▶ _What is expected_
All of the data goes into your copy exactly as written. Images do not.
Start of Recorded data
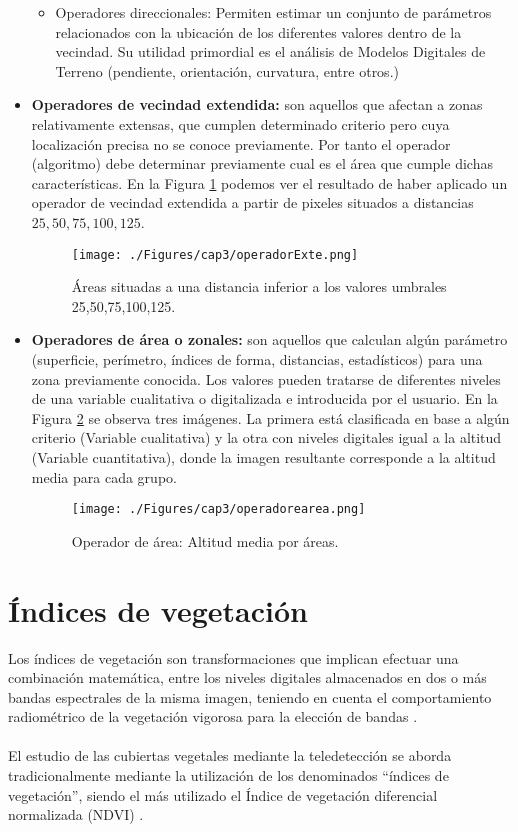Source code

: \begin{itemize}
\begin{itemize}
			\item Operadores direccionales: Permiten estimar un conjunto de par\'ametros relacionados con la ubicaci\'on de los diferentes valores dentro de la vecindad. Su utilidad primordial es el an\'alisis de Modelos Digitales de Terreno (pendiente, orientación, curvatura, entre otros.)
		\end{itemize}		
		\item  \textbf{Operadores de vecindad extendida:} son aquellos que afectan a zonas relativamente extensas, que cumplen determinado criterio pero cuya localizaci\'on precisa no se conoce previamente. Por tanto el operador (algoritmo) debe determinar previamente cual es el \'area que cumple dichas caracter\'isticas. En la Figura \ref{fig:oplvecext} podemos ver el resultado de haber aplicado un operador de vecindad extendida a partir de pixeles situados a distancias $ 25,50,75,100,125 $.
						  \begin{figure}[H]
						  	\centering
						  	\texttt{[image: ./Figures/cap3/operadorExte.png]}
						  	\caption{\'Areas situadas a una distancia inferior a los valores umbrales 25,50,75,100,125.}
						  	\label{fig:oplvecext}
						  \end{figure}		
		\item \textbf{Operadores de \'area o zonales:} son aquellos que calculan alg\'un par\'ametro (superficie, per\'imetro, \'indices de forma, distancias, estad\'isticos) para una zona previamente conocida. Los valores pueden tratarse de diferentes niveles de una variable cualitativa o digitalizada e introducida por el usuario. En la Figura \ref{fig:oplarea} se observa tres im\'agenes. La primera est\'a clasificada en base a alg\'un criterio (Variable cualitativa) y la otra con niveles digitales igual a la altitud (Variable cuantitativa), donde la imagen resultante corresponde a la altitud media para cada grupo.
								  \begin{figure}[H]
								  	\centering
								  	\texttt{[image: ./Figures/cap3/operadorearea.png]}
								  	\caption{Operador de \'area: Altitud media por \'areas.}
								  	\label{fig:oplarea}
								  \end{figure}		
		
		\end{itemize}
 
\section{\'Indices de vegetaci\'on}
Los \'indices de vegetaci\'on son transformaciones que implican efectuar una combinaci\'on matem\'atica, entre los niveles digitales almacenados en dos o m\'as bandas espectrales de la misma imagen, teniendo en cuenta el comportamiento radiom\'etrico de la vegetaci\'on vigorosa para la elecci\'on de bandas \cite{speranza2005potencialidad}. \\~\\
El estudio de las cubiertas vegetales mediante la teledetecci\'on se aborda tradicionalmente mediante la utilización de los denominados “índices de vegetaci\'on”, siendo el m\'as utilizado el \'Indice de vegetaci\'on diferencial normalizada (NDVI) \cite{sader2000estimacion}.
End of Recorded data
▶ _Output for this exercise_
Source code

: \begin{itemize}
\begin{itemize}
			\item Operadores direccionales: Permiten estimar un conjunto de par\'ametros relacionados con la ubicaci\'on de los diferentes valores dentro de la vecindad. Su utilidad primordial es el an\'alisis de Modelos Digitales de Terreno (pendiente, orientación, curvatura, entre otros.)
		\end{itemize}		
		\item  \textbf{Operadores de vecindad extendida:} son aquellos que afectan a zonas relativamente extensas, que cumplen determinado criterio pero cuya localizaci\'on precisa no se conoce previamente. Por tanto el operador (algoritmo) debe determinar previamente cual es el \'area que cumple dichas caracter\'isticas. En la Figura \ref{fig:oplvecext} podemos ver el resultado de haber aplicado un operador de vecindad extendida a partir de pixeles situados a distancias $ 25,50,75,100,125 $.
						  \begin{figure}[H]
						  	\centering
						  	\texttt{[image: ./Figures/cap3/operadorExte.png]}
						  	\caption{\'Areas situadas a una distancia inferior a los valores umbrales 25,50,75,100,125.}
						  	\label{fig:oplvecext}
						  \end{figure}		
		\item \textbf{Operadores de \'area o zonales:} son aquellos que calculan alg\'un par\'ametro (superficie, per\'imetro, \'indices de forma, distancias, estad\'isticos) para una zona previamente conocida. Los valores pueden tratarse de diferentes niveles de una variable cualitativa o digitalizada e introducida por el usuario. En la Figura \ref{fig:oplarea} se observa tres im\'agenes. La primera est\'a clasificada en base a alg\'un criterio (Variable cualitativa) y la otra con niveles digitales igual a la altitud (Variable cuantitativa), donde la imagen resultante corresponde a la altitud media para cada grupo.
								  \begin{figure}[H]
								  	\centering
								  	\texttt{[image: ./Figures/cap3/operadorearea.png]}
								  	\caption{Operador de \'area: Altitud media por \'areas.}
								  	\label{fig:oplarea}
								  \end{figure}		
		
		\end{itemize}
 
\section{\'Indices de vegetaci\'on}
Los \'indices de vegetaci\'on son transformaciones que implican efectuar una combinaci\'on matem\'atica, entre los niveles digitales almacenados en dos o m\'as bandas espectrales de la misma imagen, teniendo en cuenta el comportamiento radiom\'etrico de la vegetaci\'on vigorosa para la elecci\'on de bandas \cite{speranza2005potencialidad}. \\~\\
El estudio de las cubiertas vegetales mediante la teledetecci\'on se aborda tradicionalmente mediante la utilización de los denominados “índices de vegetaci\'on”, siendo el m\'as utilizado el \'Indice de vegetaci\'on diferencial normalizada (NDVI) \cite{sader2000estimacion}.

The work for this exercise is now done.